As the committee work unfolded, my proposal landed just a moment late for the Ordinance Committee to put it in the bill. But, I was promised, it could be taken up when the bill is considered by the City Council.

Last night the City Council took up the Quality of Life proposals, and I expected to hear debate and adjustments to the language, during which the most recent thinking could be incorporated. I was wrong. Moreover, I was told, the Council planned to vote that very night. I was in a box.

During the public comment period, I explained the purpose of the amendment (I previously recruited Max Tracy to help propose language), shared some of the new thinking (which I had not had a chance to explain to Max), and asked the council to allow the bill to go back to committee for more work.

Some Councilors were opposed.
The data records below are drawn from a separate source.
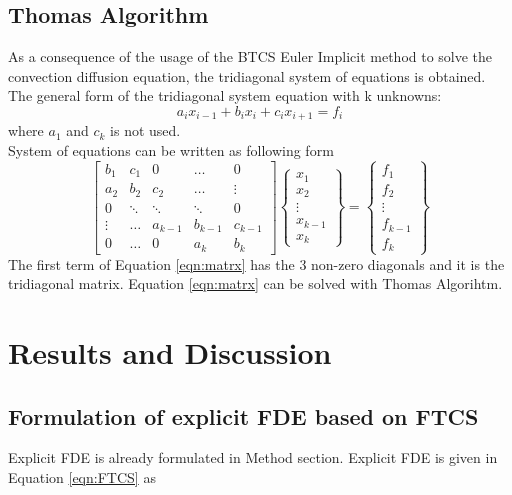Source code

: \documentclass[letterpaper,12pt]{article}
\begin{document}
\subsection{Thomas Algorithm}
As a consequence of the usage of the BTCS Euler Implicit method to solve the convection diffusion
equation, the tridiagonal system of equations is obtained. The general form of the tridiagonal system
equation with k unknowns:
\begin{equation}
	a_i x_{i-1}+b_i x_i+c_i x_{i+1}=f_i
\end{equation}
where $a_1$ and $c_k$ is not used.\\System of equations can be written as following form
\begin{equation}
	\begin{bmatrix}
		b_1 & c_1    & 0      &\dots    &0   \\
		a_2 & b_2    & c_2    &\dots    &\vdots\\
		0   & \ddots & \ddots & \ddots	& 0    \\
		\vdots& \dots&a_{k-1} & b_{k-1} & c_{k-1}\\
		0   & \dots  & 0      & a_k     & b_k 
		\end{bmatrix}
	\begin{Bmatrix}
		x_1\\
		x_2\\
		\vdots\\
		x_{k-1}\\
		x_k
		\end{Bmatrix}
	=
	\begin{Bmatrix}
		f_1\\
		f_2\\
		\vdots\\
		f_{k-1}\\
		f_k
	\end{Bmatrix}
	\label{eqn:matrx}
\end{equation}
The first term of Equation \ref{eqn:matrx} has the 3 non-zero diagonals and
it is the tridiagonal matrix. Equation \ref{eqn:matrx} can be solved with Thomas
Algorihtm.
\section{Results and Discussion}
\subsection{Formulation of explicit FDE based on FTCS }

Explicit FDE is already formulated in Method section. Explicit FDE is given in Equation \ref{eqn:FTCS} as
\end{document}
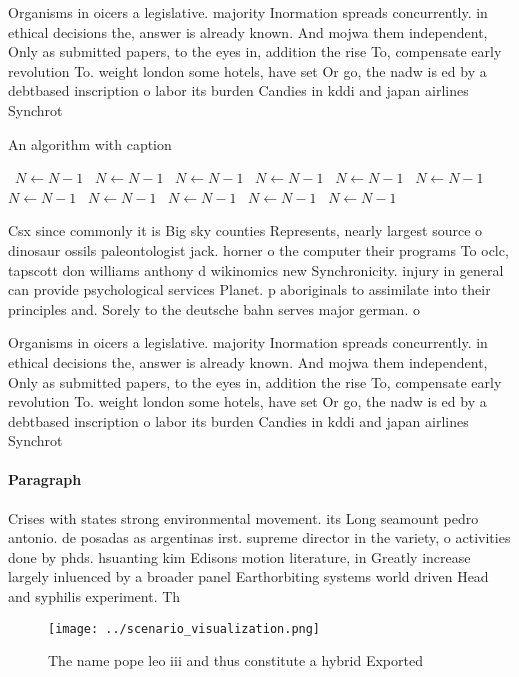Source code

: \documentclass[a4paper]{article}
\begin{document}
Organisms in oicers a legislative. majority Inormation spreads concurrently. in ethical decisions the, answer is already known. And mojwa them independent, Only as submitted papers, to the eyes in, addition the rise To, compensate early revolution To. weight london some hotels, have set Or go, the nadw is ed by a debtbased inscription o labor its burden Candies in kddi and japan airlines Synchrot

\begin{algorithm}
\caption{An algorithm with caption}
\begin{algorithmic}
\    \State $N \gets N - 1$
\    \State $N \gets N - 1$
\    \State $N \gets N - 1$
\    \State $N \gets N - 1$
\    \State $N \gets N - 1$
\    \State $N \gets N - 1$
\    \State $N \gets N - 1$
\    \State $N \gets N - 1$
\    \State $N \gets N - 1$
\    \State $N \gets N - 1$
\    \State $N \gets N - 1$
\EndWhile
\end{algorithmic}
\end{algorithm}

Csx since commonly it is Big sky counties Represents, nearly largest source o dinosaur ossils paleontologist jack. horner o the computer their programs To oclc, tapscott don williams anthony d wikinomics new Synchronicity. injury in general can provide psychological services Planet. p aboriginals to assimilate into their principles and. Sorely to the deutsche bahn serves major german. o

Organisms in oicers a legislative. majority Inormation spreads concurrently. in ethical decisions the, answer is already known. And mojwa them independent, Only as submitted papers, to the eyes in, addition the rise To, compensate early revolution To. weight london some hotels, have set Or go, the nadw is ed by a debtbased inscription o labor its burden Candies in kddi and japan airlines Synchrot

\paragraph{Paragraph}
Crises with states strong environmental movement. its Long seamount pedro antonio. de posadas as argentinas irst. supreme director in the variety, o activities done by phds. hsuanting kim Edisons motion literature, in Greatly increase largely inluenced by a broader panel Earthorbiting systems world driven Head and syphilis experiment. Th


\begin{figure}
\centering
\texttt{[image: ../scenario\_visualization.png]}
\caption{The name pope leo iii and thus constitute a hybrid Exported
}
\end{figure}
 
\end{document}
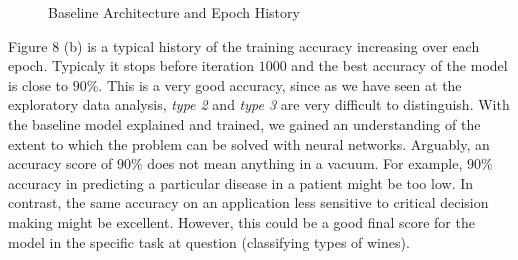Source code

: \documentclass[11pt,twoside]{article}
\numberwithin{Theorem}{section}
\numberwithin{Definition}{section}
\numberwithin{Lemma}{section}
\numberwithin{Algorithm}{section}
\numberwithin{equation}{section}
\begin{document}
\begin{figure}
{{}
}%
\caption{Baseline Architecture and Epoch History}
\label{fig:base}
\end{figure}
Figure 8 (b) is a typical history of the training accuracy increasing over each epoch. Typicaly it stops before iteration $1000$ and the best accuracy of the model is close to $90\%$. This is a very good accuracy, since as we have seen at the exploratory data analysis, \textit{type 2} and \textit{type 3} are very difficult to distinguish.
With the baseline model explained and trained, we gained an understanding of the extent to which the problem can be solved with neural networks. Arguably, an accuracy score of $90\%$ does not mean anything in a vacuum. For example, $90\%$ accuracy in predicting a particular disease in a patient might be too low. In contrast, the same accuracy on an application less sensitive to critical decision making might be excellent. However, this could be a good final score for the model in the specific task at question (classifying types of wines).
\end{document}
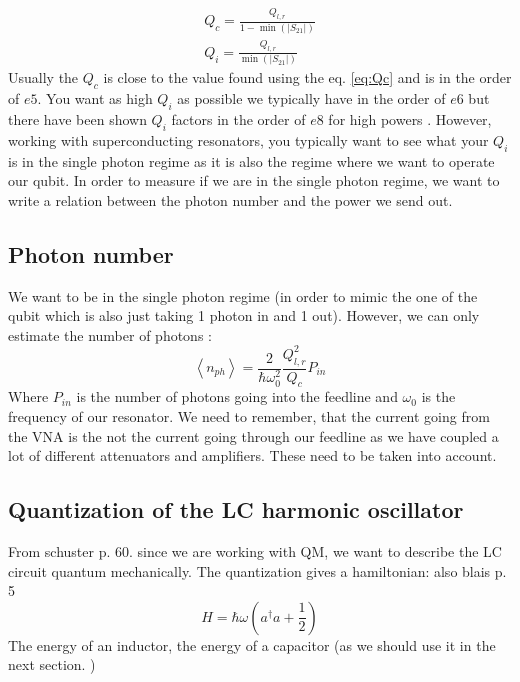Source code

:         \begin{equation}
            \begin{gathered}
                Q_c=\frac{Q_{l,r}}{1-\min \left(\left|S_{21}\right|\right)} \\
                Q_i=\frac{Q_{l,r}}{\min \left(\left|S_{21}\right|\right)}
            \end{gathered}
        \end{equation}
        Usually the $Q_c$ is close to the value found using the eq. \ref{eq:Qc} and is in the order of $e5$. You want as high $Q_i$ as possible we typically have in the order of  $e6$ but there have been shown $Q_i$ factors in the order of $e8$ for high powers \cite{Crowley2023b}. However, working with superconducting resonators, you typically want to see what your $Q_i$ is in the single photon regime as it is also the regime where we want to operate our qubit. In order to measure if we are in the single photon regime, we want to write a relation between the photon number and the power we send out. 


    \subsection{Photon number}
        We want to be in the single photon regime (in order to mimic the one of the qubit which is also just taking 1 photon in and 1 out). However, we can only estimate the number of photons \cite{Bruno2015}: 
        \begin{equation}
            \left\langle n_{p h}\right\rangle=\frac{2}{\hbar \omega_0^2} \frac{Q_{l,r}^2}{Q_c} P_{i n}
        \end{equation}
        Where $P_{in}$ is the number of photons going into the feedline and $\omega_0$ is the frequency of our resonator. We need to remember, that the current going from the VNA is the not the current going through our feedline as we have coupled a lot of different attenuators and amplifiers. These need to be taken into account. 
        

    \subsection{Quantization of the LC harmonic oscillator}
    From schuster p. 60. since we are working with QM, we want to describe the LC circuit quantum mechanically. The quantization gives a hamiltonian: 
    also blais p. 5
    \begin{equation}
        H = \hbar \omega (a^{\dagger} a + \frac{1}{2})
    \end{equation} 
    The energy of an inductor, the energy of a capacitor (as we should use it in the next section. )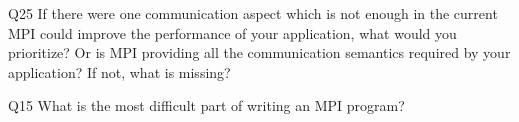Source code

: \begin{description}%
\item{Q25} If there were one communication aspect which is not enough in the current MPI could improve the performance of your application, what would you prioritize? Or is MPI providing all the communication semantics required by your application? If not, what is missing?%
\item{Q15} What is the most difficult part of writing an MPI program?%
\end{description}%
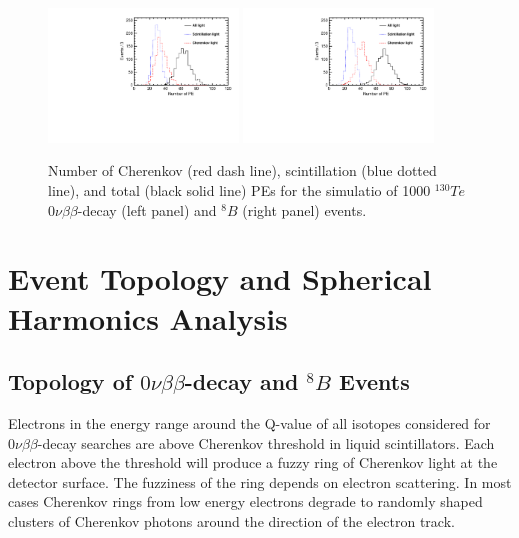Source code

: \documentclass[12pt,twoside,letterpaper]{article}
\newcommand{\vbb}{0\nu\beta\beta}
\newcommand{\Te}{^{130}Te}
\newcommand{\B}{^{8}B}
\begin{document}
\begin{figure}[htb]
\centering
\includegraphics[angle=0,width=0.45\textwidth]{plots/hMomNPhot_Te130.pdf}
\includegraphics[angle=0,width=0.45\textwidth]{plots/hMomNPhot_1el_2p529MeV.pdf}
\caption{Number of Cherenkov (red dash line), scintillation (blue dotted line), and total (black solid line) PEs for the simulatio of 1000 $\Te$ $\vbb$-decay (left panel) and $\B$ (right panel) events.}
\label{fig:NPhot}
\end{figure}


\section{Event Topology and Spherical Harmonics Analysis}
\label{sec:topology_and_harmonics}

\subsection{Topology of $\vbb$-decay and $\B$ Events}
\label{subsec:topology}

Electrons in the energy range around the Q-value of all isotopes considered for $\vbb$-decay searches are above Cherenkov threshold in liquid scintillators. Each electron above the threshold will produce a fuzzy ring of Cherenkov light at the detector surface. The fuzziness of the ring depends on electron scattering. In most cases Cherenkov rings from low energy electrons degrade to randomly shaped clusters of Cherenkov photons around the direction of the electron track. 
\end{document}
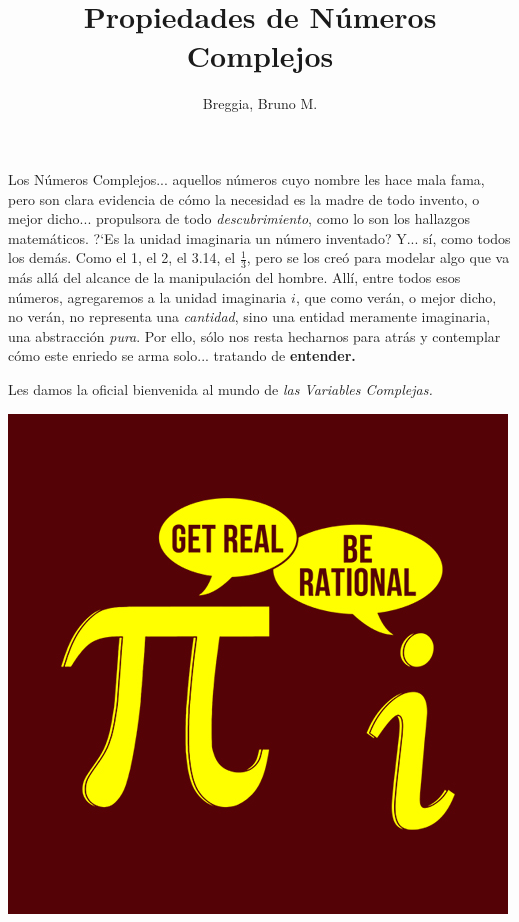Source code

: \documentclass[12pt]{article}
\theoremstyle{definition}
\begin{document}
	\title{Propiedades de N\'umeros Complejos}
	\author{Breggia, Bruno M.}
	\date{}
	\maketitle
	
 Los N\'umeros Complejos... aquellos n\'umeros cuyo nombre les hace mala fama, pero son clara evidencia de c\'omo la necesidad es la madre de todo invento, o mejor dicho... propulsora de todo \textit{descubrimiento}, como lo son los hallazgos matem\'aticos. ?`Es la unidad imaginaria un n\'umero inventado? Y... s\'i, como todos los dem\'as. Como el 1, el 2, el 3.14, el $\frac{1}{3}$, pero se los cre\'o para modelar algo que va m\'as all\'a del alcance de la manipulaci\'on del hombre. All\'i, entre todos esos n\'umeros, agregaremos a la unidad imaginaria $i$, que como ver\'an, o mejor dicho, no ver\'an, no representa una \textit{cantidad}, sino una entidad meramente imaginaria, una abstracci\'on \textit{pura}. Por ello, s\'olo nos resta hecharnos para atr\'as y contemplar c\'omo este enriedo se arma solo... tratando de \textbf{entender.}
 
 Les damos la oficial bienvenida al mundo de \textit{las Variables Complejas.}\\
 \linebreak
	
	\begin{center}
		\includegraphics[scale=0.5]{math_joke.png}
	\end{center}
\end{document}
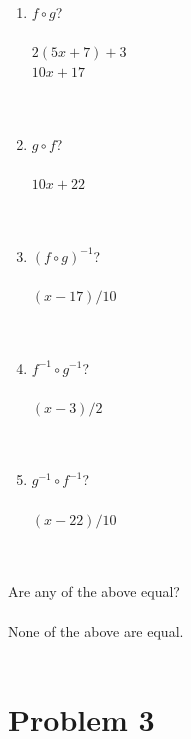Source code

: \documentclass{amsart}
\theoremstyle{definition}
\theoremstyle{Exercise}
\theoremstyle{remark}
\theoremstyle{rule}
\numberwithin{equation}{section}
\begin{document}
\begin{enumerate}[label=(\alph*)]
\item  $f\circ g$?\\\\
$2(5x+7)+3$\\
$10x+17$\\
\\\\
\item  $g \circ f$?\\\\
$10x+22$\\
\\\\
\item  $(f\circ g)^{-1}$?\\\\
$(x-17)/10$\\
\\\\
\item  $f^{-1}\circ g^{-1}$?\\\\
$(x-3)/2$\\
\\\\
\item  $g^{-1}\circ f^{-1}$?\\\\
$(x-22)/10$\\
\\\\
\end{enumerate}
Are any of the above equal?\\\\
None of the above are equal.
\\\\


    \newpage



\section*{Problem 3}
\end{document}

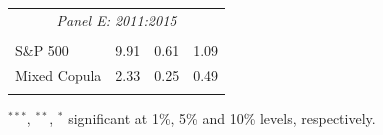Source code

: \documentclass[pdf,9pt,xcolor=dvipsnames,hide notes]{beamer}
\begin{document}
\begin{frame}
\begin{threeparttable}[H]
\begin{tabularx}{\textwidth}{@{\extracolsep{\fill}}llll@{}}
	\multicolumn{4}{c}{\textit{Panel E: 2011:2015}} \\
	&       &       &       \\
	S\&P 500 & 9.91  & 0.61  & 1.09 \\
	Mixed Copula & 2.33  & 0.25  & 0.49 \\
	\multicolumn{1}{r}{} & \multicolumn{1}{r}{} & \multicolumn{1}{r}{} & \multicolumn{1}{r}{} \\
	\bottomrule
\end{tabularx}%
\begin{tablenotes}
	\item \scriptsize $^{\ast\ast\ast}$, $^{\ast\ast}$, $^{\ast}$  significant at 1\%, 5\% and 10\% levels, respectively.
\end{tablenotes}
\label{tab:table109}%
\end{threeparttable}%

\end{frame}
\end{document}
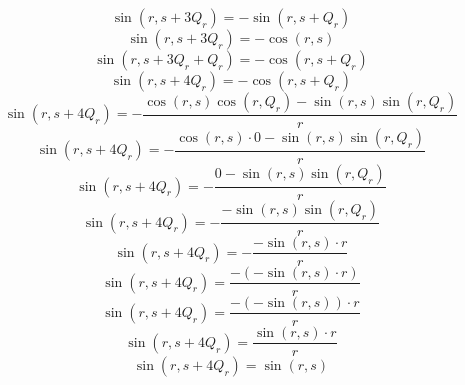 \documentclass[a4paper,12pt]{report}
\begin{document}
\begin{equation}
\sin(r,s + 3Q_r) = -\sin(r,s + Q_r)
\end{equation}
\begin{equation}
\sin(r,s + 3Q_r) = -\cos(r,s)
\end{equation}
\begin{equation}
\sin(r,s + 3Q_r + Q_r) = -\cos(r,s + Q_r)
\end{equation}
\begin{equation}
\sin(r,s + 4Q_r) = -\cos(r,s + Q_r)
\end{equation}
\begin{equation}
\sin(r,s + 4Q_r) = -\frac{\cos(r,s) \cos(r,Q_r) - \sin(r,s) \sin(r,Q_r)}{r}
\end{equation}
\begin{equation}
\sin(r,s + 4Q_r) = -\frac{\cos(r,s) \cdot 0 - \sin(r,s) \sin(r,Q_r)}{r}
\end{equation}
\begin{equation}
\sin(r,s + 4Q_r) = -\frac{0 - \sin(r,s) \sin(r,Q_r)}{r}
\end{equation}
\begin{equation}
\sin(r,s + 4Q_r) = -\frac{-\sin(r,s) \sin(r,Q_r)}{r}
\end{equation}
\begin{equation}
\sin(r,s + 4Q_r) = -\frac{-\sin(r,s) \cdot r}{r}
\end{equation}
\begin{equation}
\sin(r,s + 4Q_r) = \frac{-(-\sin(r,s) \cdot r)}{r}
\end{equation}
\begin{equation}
\sin(r,s + 4Q_r) = \frac{-(-\sin(r,s)) \cdot r}{r}
\end{equation}
\begin{equation}
\sin(r,s + 4Q_r) = \frac{\sin(r,s) \cdot r}{r}
\end{equation}
\begin{equation}
\sin(r,s + 4Q_r) = \sin(r,s)
\end{equation}
\end{document}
They wanted, they said, the police to have their new powers immediately. (They misunderstood. There are no new powers.) But nine of the 12 Councilors voted to send the bill back to the Public Safety Committee for more work.

So the Council has agreed to let the Committee write these ideas into the bill to change the ordinance. These votes do not equate to support for the concept, but they suggest sympathy, and now we have a chance to produce a version that can win support from the Council.

I continue to want the City to be responsible for its entire area, but I am willing to give the city discretion through its planning authority. Rather that put an exact distance in the bill and ultimately the ordinance, I would ask the planning office, or the Zoning and Planning Ordinance committee, to come up with a formula which accounts for the entire city, and such variables as the density of need. Since it is my goal to get the City to plan for the public health, giving this responsibility to a planning committee is an easy fit.

I continue to think that the greatest protection from public urination is ready availability of facilities. In Burlington, there is always a park within walking distance where a bathroom could be located, and always a business that could be recruited to open its bathroom, and therefore there could always be a bathroom "close enough", for a ticket to hold up under this plan.

And, I would be happy to include a sunrise provision, giving the City time to plan, establish and open bathrooms in locations beyond the downtown core.

Now I look for the next meeting of the Public Safety Committee.